# ADA Cube Garden Mini-M - External Filter



## stevehislop (5 Oct 2012)

Hey Guys 

I am currently setting up my first ever auqascape and loving it, been using these boards as a way of learning which has been amazing. 

Basically I want a reasonably priced external filter for my 20l Mini-M. I plan to grow mainly mosses and keep Crystal Red Shrimp. I have been looking at a few all around the 50 - 70 mark but dont really know which one to go for so if someone could give me a recommendation that would be great. 

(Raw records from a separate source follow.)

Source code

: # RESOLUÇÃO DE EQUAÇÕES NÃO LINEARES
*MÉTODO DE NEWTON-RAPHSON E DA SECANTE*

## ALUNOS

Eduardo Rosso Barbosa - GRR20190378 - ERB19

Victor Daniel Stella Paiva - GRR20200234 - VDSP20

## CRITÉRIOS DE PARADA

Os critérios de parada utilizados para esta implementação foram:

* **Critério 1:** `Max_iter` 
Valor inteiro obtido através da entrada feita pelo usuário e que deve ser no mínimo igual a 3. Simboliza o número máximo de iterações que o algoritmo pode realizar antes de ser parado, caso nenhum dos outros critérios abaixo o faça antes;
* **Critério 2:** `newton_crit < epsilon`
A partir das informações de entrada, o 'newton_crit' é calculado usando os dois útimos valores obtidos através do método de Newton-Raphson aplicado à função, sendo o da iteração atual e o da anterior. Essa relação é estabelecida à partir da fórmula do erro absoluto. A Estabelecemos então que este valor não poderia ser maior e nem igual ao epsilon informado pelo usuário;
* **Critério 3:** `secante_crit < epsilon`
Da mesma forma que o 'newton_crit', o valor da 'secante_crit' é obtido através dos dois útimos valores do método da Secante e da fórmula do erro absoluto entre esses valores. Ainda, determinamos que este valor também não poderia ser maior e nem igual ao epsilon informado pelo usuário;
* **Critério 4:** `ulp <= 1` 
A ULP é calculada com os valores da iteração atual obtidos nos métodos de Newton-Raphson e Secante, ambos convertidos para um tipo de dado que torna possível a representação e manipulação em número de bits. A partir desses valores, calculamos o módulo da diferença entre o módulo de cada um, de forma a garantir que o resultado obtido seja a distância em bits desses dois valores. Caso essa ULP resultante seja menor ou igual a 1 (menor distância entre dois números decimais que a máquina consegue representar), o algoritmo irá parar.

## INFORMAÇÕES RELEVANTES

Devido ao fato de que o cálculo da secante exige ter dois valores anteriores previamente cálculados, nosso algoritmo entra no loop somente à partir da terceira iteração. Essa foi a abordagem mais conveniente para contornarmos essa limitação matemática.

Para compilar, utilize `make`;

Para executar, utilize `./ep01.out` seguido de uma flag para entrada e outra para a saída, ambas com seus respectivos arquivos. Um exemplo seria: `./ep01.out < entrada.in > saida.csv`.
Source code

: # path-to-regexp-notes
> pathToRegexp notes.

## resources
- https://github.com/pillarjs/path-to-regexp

Also I will be wanting to get an external heater so need some advice with this and if i can get one that would work with my filter system. Any links that I can read or advice on what would be a good one to start with would be amazing. Thanks guys


----------



## Stu Worrall (5 Oct 2012)

ive got a fluval 205 on mine and replaced the kinky pipes for some clear ones.

nice scape by the way


----------



## nry (5 Oct 2012)

Kinky pipes


----------



## stevehislop (7 Oct 2012)

Hey just bought a Fluval 106 seems to do the job nicely, I want to replace the disgusting piping with clear and glass lily etc.. What sizes do i need? my outlet and inlet pipes are 14.5mm that come with the pump, do I just buy the same in clear and if so what size does the lily and intake need to be ? thanks.


----------



## stevehislop (15 Oct 2012)

Just thought I would update this post in case anyone was wondering how I got on with replacing the pipes. The original were 14.5mm and had a special fitting onto the pump, in the end I went with some 12mm clear pipe from Tankscape, which to be honest was a little small but after a while heating and pushing the pipe over a cone (well a mastick tube end) they eventually fit. I would personally recommend going with 13mm if you have the same pump as will still be tight fit but should give you a little easier ride. So yeh went well just need my moss to grow now  but if you are after some glasswear I would defo take a look at Tankscape, got a lot of good stuff at good prices too and quick and friendly service.


----------



## Lindy (18 Oct 2012)

Thanks for posting, I was going to get the 16/22mm so will look at smaller.


----------



## stevehislop (18 Oct 2012)

Yeh its a bit of an effort to get the 12mm over so you will need some form of cone but worth it for the smaller pipes


----------



## Lindy (19 Oct 2012)

How is it running? I may just get larger tubing as I don't want to restrict flow to/from my filter by using smaller stuff. Would 16mm give a snug enough fit in your opinion?


----------